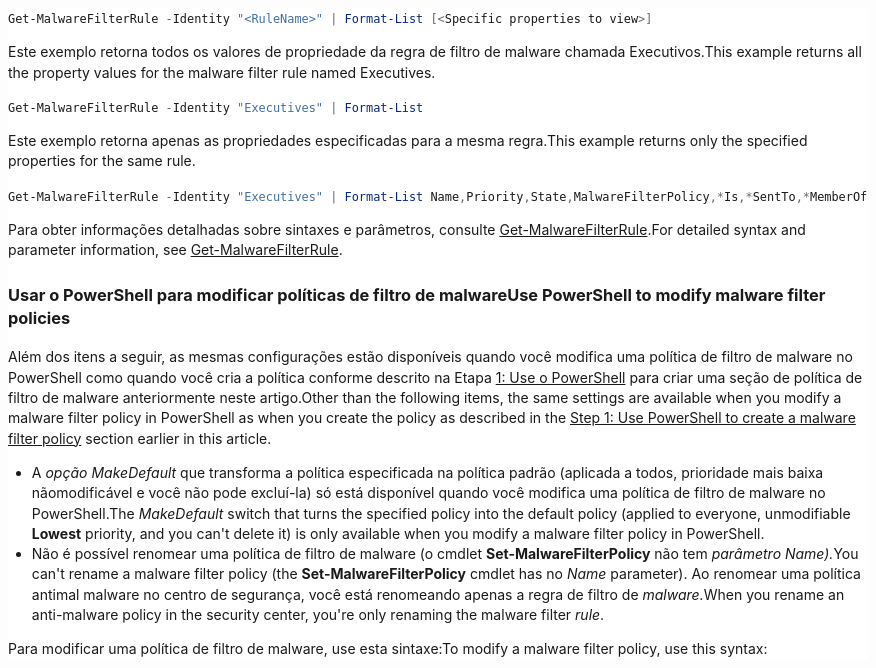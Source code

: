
 ```PowerShell
Get-MalwareFilterRule -Identity "<RuleName>" | Format-List [<Specific properties to view>]
```

<span data-ttu-id="89103-272">Este exemplo retorna todos os valores de propriedade da regra de filtro de malware chamada Executivos.</span><span class="sxs-lookup"><span data-stu-id="89103-272">This example returns all the property values for the malware filter rule named Executives.</span></span>

```PowerShell
Get-MalwareFilterRule -Identity "Executives" | Format-List
```

<span data-ttu-id="89103-273">Este exemplo retorna apenas as propriedades especificadas para a mesma regra.</span><span class="sxs-lookup"><span data-stu-id="89103-273">This example returns only the specified properties for the same rule.</span></span>

```PowerShell
Get-MalwareFilterRule -Identity "Executives" | Format-List Name,Priority,State,MalwareFilterPolicy,*Is,*SentTo,*MemberOf
```

<span data-ttu-id="89103-274">Para obter informações detalhadas sobre sintaxes e parâmetros, consulte [Get-MalwareFilterRule](/powershell/module/exchange/get-malwarefilterrule).</span><span class="sxs-lookup"><span data-stu-id="89103-274">For detailed syntax and parameter information, see [Get-MalwareFilterRule](/powershell/module/exchange/get-malwarefilterrule).</span></span>

### <a name="use-powershell-to-modify-malware-filter-policies"></a><span data-ttu-id="89103-275">Usar o PowerShell para modificar políticas de filtro de malware</span><span class="sxs-lookup"><span data-stu-id="89103-275">Use PowerShell to modify malware filter policies</span></span>

<span data-ttu-id="89103-276">Além dos itens a seguir, as mesmas configurações estão disponíveis quando você modifica uma política de filtro de malware no PowerShell como quando você cria a política conforme descrito na Etapa [1: Use o PowerShell](#step-1-use-powershell-to-create-a-malware-filter-policy) para criar uma seção de política de filtro de malware anteriormente neste artigo.</span><span class="sxs-lookup"><span data-stu-id="89103-276">Other than the following items, the same settings are available when you modify a malware filter policy in PowerShell as when you create the policy as described in the [Step 1: Use PowerShell to create a malware filter policy](#step-1-use-powershell-to-create-a-malware-filter-policy) section earlier in this article.</span></span>

- <span data-ttu-id="89103-277">A _opção MakeDefault_ que transforma a política especificada na política padrão  (aplicada a todos, prioridade mais baixa nãomodificável e você não pode excluí-la) só está disponível quando você modifica uma política de filtro de malware no PowerShell.</span><span class="sxs-lookup"><span data-stu-id="89103-277">The _MakeDefault_ switch that turns the specified policy into the default policy (applied to everyone, unmodifiable **Lowest** priority, and you can't delete it) is only available when you modify a malware filter policy in PowerShell.</span></span>
- <span data-ttu-id="89103-278">Não é possível renomear uma política de filtro de malware (o cmdlet **Set-MalwareFilterPolicy** não tem _parâmetro Name)._</span><span class="sxs-lookup"><span data-stu-id="89103-278">You can't rename a malware filter policy (the **Set-MalwareFilterPolicy** cmdlet has no _Name_ parameter).</span></span> <span data-ttu-id="89103-279">Ao renomear uma política antimal malware no centro de segurança, você está renomeando apenas a regra de filtro de _malware._</span><span class="sxs-lookup"><span data-stu-id="89103-279">When you rename an anti-malware policy in the security center, you're only renaming the malware filter _rule_.</span></span>

<span data-ttu-id="89103-280">Para modificar uma política de filtro de malware, use esta sintaxe:</span><span class="sxs-lookup"><span data-stu-id="89103-280">To modify a malware filter policy, use this syntax:</span></span>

EXERCISE GOAL – Reproduce every line in the data that has the word "List" in it.

WORKED SOLUTION –
Get-MalwareFilterRule -Identity "<RuleName>" | Format-List [<Specific properties to view>]
Get-MalwareFilterRule -Identity "Executives" | Format-List
Get-MalwareFilterRule -Identity "Executives" | Format-List Name,Priority,State,MalwareFilterPolicy,*Is,*SentTo,*MemberOf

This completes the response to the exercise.